WHAT YOU WILL DO: Beginning with the line that holds "Andrew Gelman, Jennifer Hill, Aki Vehtari" in the data below, give again every line through the one that holds "Age-Period-Cohort - Demonstration", exactly as written.

(Stored dataset items)
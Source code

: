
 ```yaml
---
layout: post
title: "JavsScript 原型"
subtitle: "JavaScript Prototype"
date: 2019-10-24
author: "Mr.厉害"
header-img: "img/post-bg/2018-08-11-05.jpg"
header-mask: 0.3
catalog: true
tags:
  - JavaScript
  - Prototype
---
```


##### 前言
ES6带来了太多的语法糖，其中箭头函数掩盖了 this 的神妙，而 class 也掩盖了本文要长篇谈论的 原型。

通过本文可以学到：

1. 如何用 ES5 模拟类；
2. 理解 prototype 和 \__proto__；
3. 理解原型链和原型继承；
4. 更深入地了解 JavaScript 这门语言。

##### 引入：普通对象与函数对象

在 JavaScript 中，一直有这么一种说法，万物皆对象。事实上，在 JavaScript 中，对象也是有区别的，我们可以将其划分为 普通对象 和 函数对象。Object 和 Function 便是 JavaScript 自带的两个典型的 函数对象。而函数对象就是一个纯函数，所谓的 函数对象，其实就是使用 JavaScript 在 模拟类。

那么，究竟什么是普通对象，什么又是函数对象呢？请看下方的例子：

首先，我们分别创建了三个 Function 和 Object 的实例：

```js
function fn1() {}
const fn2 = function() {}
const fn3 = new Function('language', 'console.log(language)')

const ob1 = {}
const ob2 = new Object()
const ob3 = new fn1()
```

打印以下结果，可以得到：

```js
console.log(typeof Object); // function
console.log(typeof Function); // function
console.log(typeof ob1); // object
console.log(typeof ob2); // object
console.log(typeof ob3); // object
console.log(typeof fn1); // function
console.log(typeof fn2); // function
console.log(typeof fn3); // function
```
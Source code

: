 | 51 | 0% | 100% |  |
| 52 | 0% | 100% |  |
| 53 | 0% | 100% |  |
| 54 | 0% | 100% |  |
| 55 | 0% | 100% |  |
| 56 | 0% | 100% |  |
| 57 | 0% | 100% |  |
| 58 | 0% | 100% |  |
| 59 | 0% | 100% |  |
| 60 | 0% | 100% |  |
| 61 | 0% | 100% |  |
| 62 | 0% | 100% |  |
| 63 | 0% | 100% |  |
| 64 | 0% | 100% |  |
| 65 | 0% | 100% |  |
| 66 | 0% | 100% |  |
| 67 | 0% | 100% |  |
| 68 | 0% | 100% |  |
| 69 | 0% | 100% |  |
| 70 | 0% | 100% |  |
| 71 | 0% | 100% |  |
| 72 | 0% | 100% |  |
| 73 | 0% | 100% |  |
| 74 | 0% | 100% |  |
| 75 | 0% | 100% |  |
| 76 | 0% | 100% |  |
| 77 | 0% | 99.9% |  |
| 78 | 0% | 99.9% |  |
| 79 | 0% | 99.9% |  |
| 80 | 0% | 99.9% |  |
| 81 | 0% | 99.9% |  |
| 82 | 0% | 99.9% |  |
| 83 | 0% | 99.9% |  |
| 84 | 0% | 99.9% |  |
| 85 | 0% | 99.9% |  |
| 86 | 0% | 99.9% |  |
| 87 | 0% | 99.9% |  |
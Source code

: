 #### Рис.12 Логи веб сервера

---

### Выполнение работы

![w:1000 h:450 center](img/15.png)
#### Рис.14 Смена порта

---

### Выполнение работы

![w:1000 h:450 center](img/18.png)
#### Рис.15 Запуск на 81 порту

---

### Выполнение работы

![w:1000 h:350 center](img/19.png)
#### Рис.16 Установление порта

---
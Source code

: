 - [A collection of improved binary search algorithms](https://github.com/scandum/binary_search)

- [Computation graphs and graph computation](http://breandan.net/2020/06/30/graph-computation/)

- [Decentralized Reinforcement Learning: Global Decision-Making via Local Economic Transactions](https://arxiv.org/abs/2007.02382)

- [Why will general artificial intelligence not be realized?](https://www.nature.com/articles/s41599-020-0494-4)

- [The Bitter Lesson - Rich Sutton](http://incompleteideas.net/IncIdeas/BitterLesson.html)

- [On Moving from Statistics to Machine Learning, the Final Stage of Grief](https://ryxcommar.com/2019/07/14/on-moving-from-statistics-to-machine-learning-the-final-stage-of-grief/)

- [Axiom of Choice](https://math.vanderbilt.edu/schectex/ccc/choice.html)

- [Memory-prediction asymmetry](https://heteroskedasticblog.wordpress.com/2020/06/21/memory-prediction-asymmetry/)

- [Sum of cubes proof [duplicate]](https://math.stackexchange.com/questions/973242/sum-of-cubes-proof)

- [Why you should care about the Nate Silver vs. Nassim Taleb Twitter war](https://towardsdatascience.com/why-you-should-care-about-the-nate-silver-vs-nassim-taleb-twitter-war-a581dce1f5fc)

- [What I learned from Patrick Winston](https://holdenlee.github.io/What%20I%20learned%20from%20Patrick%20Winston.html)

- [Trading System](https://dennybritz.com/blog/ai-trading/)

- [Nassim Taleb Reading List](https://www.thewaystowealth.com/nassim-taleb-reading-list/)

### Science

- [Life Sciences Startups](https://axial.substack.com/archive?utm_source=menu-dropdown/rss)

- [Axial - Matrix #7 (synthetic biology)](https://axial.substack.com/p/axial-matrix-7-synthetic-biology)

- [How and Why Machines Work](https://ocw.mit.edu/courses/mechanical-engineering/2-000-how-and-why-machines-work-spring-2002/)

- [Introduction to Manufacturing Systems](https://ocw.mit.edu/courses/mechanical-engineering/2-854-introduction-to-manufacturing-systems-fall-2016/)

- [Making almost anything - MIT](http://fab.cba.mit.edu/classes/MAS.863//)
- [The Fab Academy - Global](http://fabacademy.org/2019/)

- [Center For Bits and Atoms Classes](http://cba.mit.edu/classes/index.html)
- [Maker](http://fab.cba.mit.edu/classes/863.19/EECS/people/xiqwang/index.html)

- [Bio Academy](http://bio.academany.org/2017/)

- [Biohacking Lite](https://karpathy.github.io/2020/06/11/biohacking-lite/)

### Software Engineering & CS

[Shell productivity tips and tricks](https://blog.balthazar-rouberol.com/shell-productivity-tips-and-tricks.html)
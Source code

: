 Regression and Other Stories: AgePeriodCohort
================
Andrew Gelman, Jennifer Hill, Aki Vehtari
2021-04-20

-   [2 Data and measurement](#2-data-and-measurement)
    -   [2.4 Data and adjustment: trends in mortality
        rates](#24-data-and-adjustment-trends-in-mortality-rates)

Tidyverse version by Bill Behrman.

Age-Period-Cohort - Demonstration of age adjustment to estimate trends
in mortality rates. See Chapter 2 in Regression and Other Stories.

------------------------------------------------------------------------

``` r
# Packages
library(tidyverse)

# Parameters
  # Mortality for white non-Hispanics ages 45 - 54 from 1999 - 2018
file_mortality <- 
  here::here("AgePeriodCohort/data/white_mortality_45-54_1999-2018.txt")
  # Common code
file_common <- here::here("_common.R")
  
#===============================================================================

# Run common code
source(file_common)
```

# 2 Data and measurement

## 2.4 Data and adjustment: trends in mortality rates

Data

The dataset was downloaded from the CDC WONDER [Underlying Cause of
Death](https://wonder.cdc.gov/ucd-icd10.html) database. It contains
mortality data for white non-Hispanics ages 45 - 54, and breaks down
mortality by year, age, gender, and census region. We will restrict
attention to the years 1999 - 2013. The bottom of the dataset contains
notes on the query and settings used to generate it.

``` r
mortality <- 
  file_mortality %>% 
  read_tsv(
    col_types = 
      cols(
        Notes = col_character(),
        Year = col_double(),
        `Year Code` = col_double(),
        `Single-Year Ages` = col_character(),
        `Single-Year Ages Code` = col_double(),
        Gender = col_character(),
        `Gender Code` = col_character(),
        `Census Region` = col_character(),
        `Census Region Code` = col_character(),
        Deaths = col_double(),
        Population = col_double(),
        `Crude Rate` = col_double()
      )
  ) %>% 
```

ANSWER BELOW:
Andrew Gelman, Jennifer Hill, Aki Vehtari
2021-04-20

-   [2 Data and measurement](#2-data-and-measurement)
    -   [2.4 Data and adjustment: trends in mortality
        rates](#24-data-and-adjustment-trends-in-mortality-rates)

Tidyverse version by Bill Behrman.

Age-Period-Cohort - Demonstration of age adjustment to estimate trends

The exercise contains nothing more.